(WHAT THIS TASK INVOLVES)
Your result should be the lines holding the word "프리페치된", copied from the entries below.

Dataset entries:
-- Opening Marker --

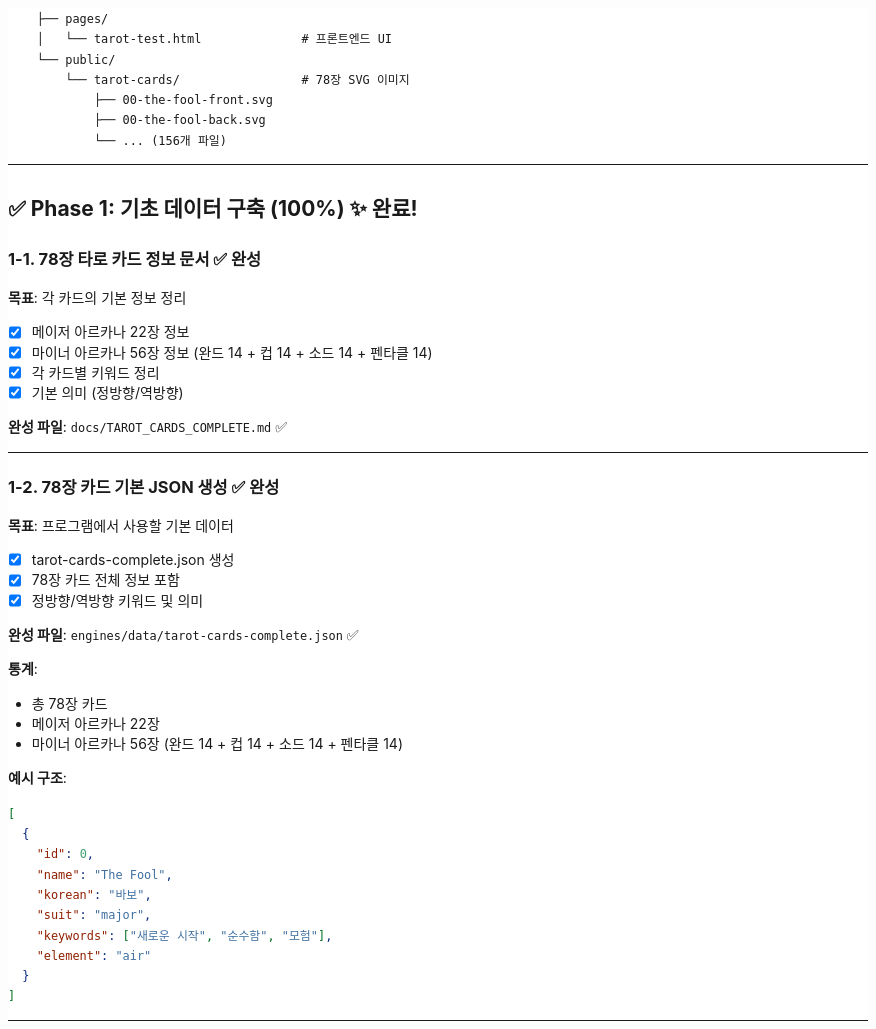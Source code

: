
 ```
    ├── pages/
    │   └── tarot-test.html              # 프론트엔드 UI
    └── public/
        └── tarot-cards/                 # 78장 SVG 이미지
            ├── 00-the-fool-front.svg
            ├── 00-the-fool-back.svg
            └── ... (156개 파일)
```

---

## ✅ Phase 1: 기초 데이터 구축 (100%) ✨ 완료!

### 1-1. 78장 타로 카드 정보 문서 ✅ 완성

**목표**: 각 카드의 기본 정보 정리
- [x] 메이저 아르카나 22장 정보
- [x] 마이너 아르카나 56장 정보 (완드 14 + 컵 14 + 소드 14 + 펜타클 14)
- [x] 각 카드별 키워드 정리
- [x] 기본 의미 (정방향/역방향)

**완성 파일**: `docs/TAROT_CARDS_COMPLETE.md` ✅

---

### 1-2. 78장 카드 기본 JSON 생성 ✅ 완성

**목표**: 프로그램에서 사용할 기본 데이터
- [x] tarot-cards-complete.json 생성
- [x] 78장 카드 전체 정보 포함
- [x] 정방향/역방향 키워드 및 의미

**완성 파일**: `engines/data/tarot-cards-complete.json` ✅

**통계**:
- 총 78장 카드
- 메이저 아르카나 22장
- 마이너 아르카나 56장 (완드 14 + 컵 14 + 소드 14 + 펜타클 14)

**예시 구조**:
```json
[
  {
    "id": 0,
    "name": "The Fool",
    "korean": "바보",
    "suit": "major",
    "keywords": ["새로운 시작", "순수함", "모험"],
    "element": "air"
  }
]
```

---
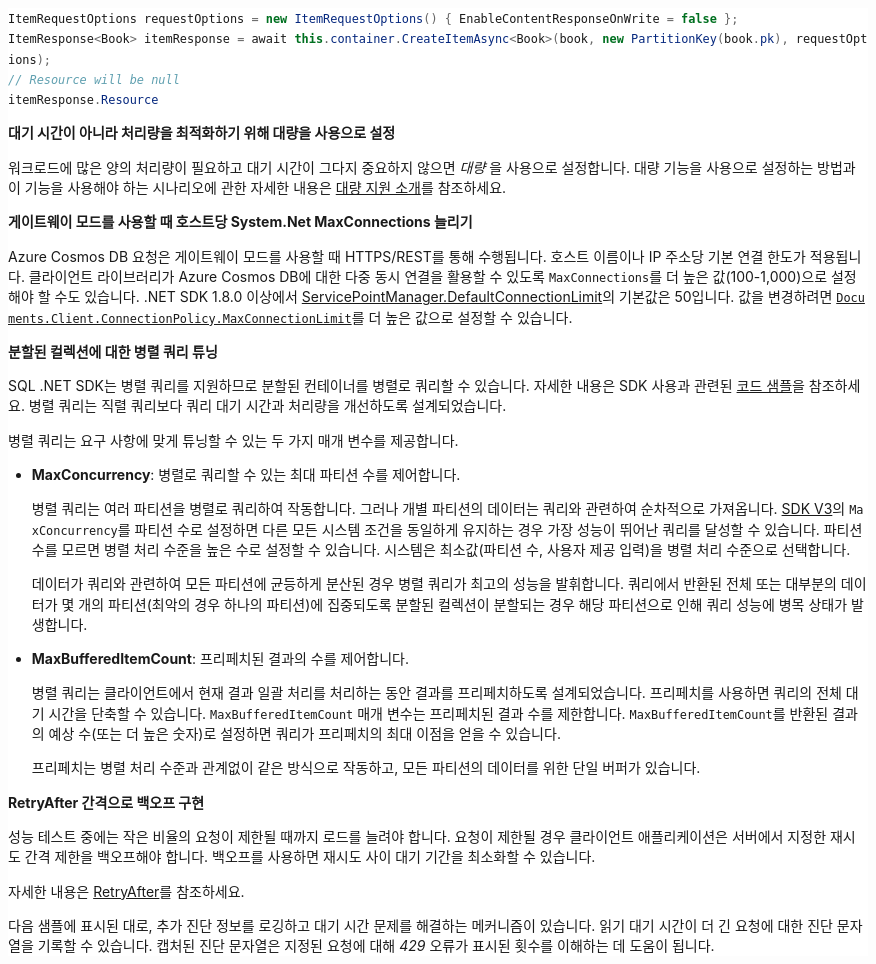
 ```csharp
ItemRequestOptions requestOptions = new ItemRequestOptions() { EnableContentResponseOnWrite = false };
ItemResponse<Book> itemResponse = await this.container.CreateItemAsync<Book>(book, new PartitionKey(book.pk), requestOptions);
// Resource will be null
itemResponse.Resource
```

**대기 시간이 아니라 처리량을 최적화하기 위해 대량을 사용으로 설정**

워크로드에 많은 양의 처리량이 필요하고 대기 시간이 그다지 중요하지 않으면 *대량* 을 사용으로 설정합니다. 대량 기능을 사용으로 설정하는 방법과 이 기능을 사용해야 하는 시나리오에 관한 자세한 내용은 [대량 지원 소개](https://devblogs.microsoft.com/cosmosdb/introducing-bulk-support-in-the-net-sdk)를 참조하세요.

**게이트웨이 모드를 사용할 때 호스트당 System.Net MaxConnections 늘리기**

Azure Cosmos DB 요청은 게이트웨이 모드를 사용할 때 HTTPS/REST를 통해 수행됩니다. 호스트 이름이나 IP 주소당 기본 연결 한도가 적용됩니다. 클라이언트 라이브러리가 Azure Cosmos DB에 대한 다중 동시 연결을 활용할 수 있도록 `MaxConnections`를 더 높은 값(100-1,000)으로 설정해야 할 수도 있습니다. .NET SDK 1.8.0 이상에서 [ServicePointManager.DefaultConnectionLimit](/dotnet/api/system.net.servicepointmanager.defaultconnectionlimit)의 기본값은 50입니다. 값을 변경하려면 [`Documents.Client.ConnectionPolicy.MaxConnectionLimit`](/dotnet/api/microsoft.azure.documents.client.connectionpolicy.maxconnectionlimit)를 더 높은 값으로 설정할 수 있습니다.

**분할된 컬렉션에 대한 병렬 쿼리 튜닝**

SQL .NET SDK는 병렬 쿼리를 지원하므로 분할된 컨테이너를 병렬로 쿼리할 수 있습니다. 자세한 내용은 SDK 사용과 관련된 [코드 샘플](https://github.com/Azure/azure-cosmos-dotnet-v3/blob/master/Microsoft.Azure.Cosmos.Samples/Usage/Queries/Program.cs)을 참조하세요. 병렬 쿼리는 직렬 쿼리보다 쿼리 대기 시간과 처리량을 개선하도록 설계되었습니다. 

병렬 쿼리는 요구 사항에 맞게 튜닝할 수 있는 두 가지 매개 변수를 제공합니다. 

- **MaxConcurrency**: 병렬로 쿼리할 수 있는 최대 파티션 수를 제어합니다.

   병렬 쿼리는 여러 파티션을 병렬로 쿼리하여 작동합니다. 그러나 개별 파티션의 데이터는 쿼리와 관련하여 순차적으로 가져옵니다. [SDK V3](https://github.com/Azure/azure-cosmos-dotnet-v3)의 `MaxConcurrency`를 파티션 수로 설정하면 다른 모든 시스템 조건을 동일하게 유지하는 경우 가장 성능이 뛰어난 쿼리를 달성할 수 있습니다. 파티션 수를 모르면 병렬 처리 수준을 높은 수로 설정할 수 있습니다. 시스템은 최소값(파티션 수, 사용자 제공 입력)을 병렬 처리 수준으로 선택합니다.

    데이터가 쿼리와 관련하여 모든 파티션에 균등하게 분산된 경우 병렬 쿼리가 최고의 성능을 발휘합니다. 쿼리에서 반환된 전체 또는 대부분의 데이터가 몇 개의 파티션(최악의 경우 하나의 파티션)에 집중되도록 분할된 컬렉션이 분할되는 경우 해당 파티션으로 인해 쿼리 성능에 병목 상태가 발생합니다.
   
- **MaxBufferedItemCount**: 프리페치된 결과의 수를 제어합니다.

   병렬 쿼리는 클라이언트에서 현재 결과 일괄 처리를 처리하는 동안 결과를 프리페치하도록 설계되었습니다. 프리페치를 사용하면 쿼리의 전체 대기 시간을 단축할 수 있습니다. `MaxBufferedItemCount` 매개 변수는 프리페치된 결과 수를 제한합니다. `MaxBufferedItemCount`를 반환된 결과의 예상 수(또는 더 높은 숫자)로 설정하면 쿼리가 프리페치의 최대 이점을 얻을 수 있습니다.

   프리페치는 병렬 처리 수준과 관계없이 같은 방식으로 작동하고, 모든 파티션의 데이터를 위한 단일 버퍼가 있습니다.  

**RetryAfter 간격으로 백오프 구현**

성능 테스트 중에는 작은 비율의 요청이 제한될 때까지 로드를 늘려야 합니다. 요청이 제한될 경우 클라이언트 애플리케이션은 서버에서 지정한 재시도 간격 제한을 백오프해야 합니다. 백오프를 사용하면 재시도 사이 대기 기간을 최소화할 수 있습니다. 

자세한 내용은 [RetryAfter](/dotnet/api/microsoft.azure.cosmos.cosmosexception.retryafter#Microsoft_Azure_Cosmos_CosmosException_RetryAfter)를 참조하세요.
    
다음 샘플에 표시된 대로, 추가 진단 정보를 로깅하고 대기 시간 문제를 해결하는 메커니즘이 있습니다. 읽기 대기 시간이 더 긴 요청에 대한 진단 문자열을 기록할 수 있습니다. 캡처된 진단 문자열은 지정된 요청에 대해 *429* 오류가 표시된 횟수를 이해하는 데 도움이 됩니다.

-- Closing Marker --

(SOLUTION TO THIS TASK)
- **MaxBufferedItemCount**: 프리페치된 결과의 수를 제어합니다.
   병렬 쿼리는 클라이언트에서 현재 결과 일괄 처리를 처리하는 동안 결과를 프리페치하도록 설계되었습니다. 프리페치를 사용하면 쿼리의 전체 대기 시간을 단축할 수 있습니다. `MaxBufferedItemCount` 매개 변수는 프리페치된 결과 수를 제한합니다. `MaxBufferedItemCount`를 반환된 결과의 예상 수(또는 더 높은 숫자)로 설정하면 쿼리가 프리페치의 최대 이점을 얻을 수 있습니다.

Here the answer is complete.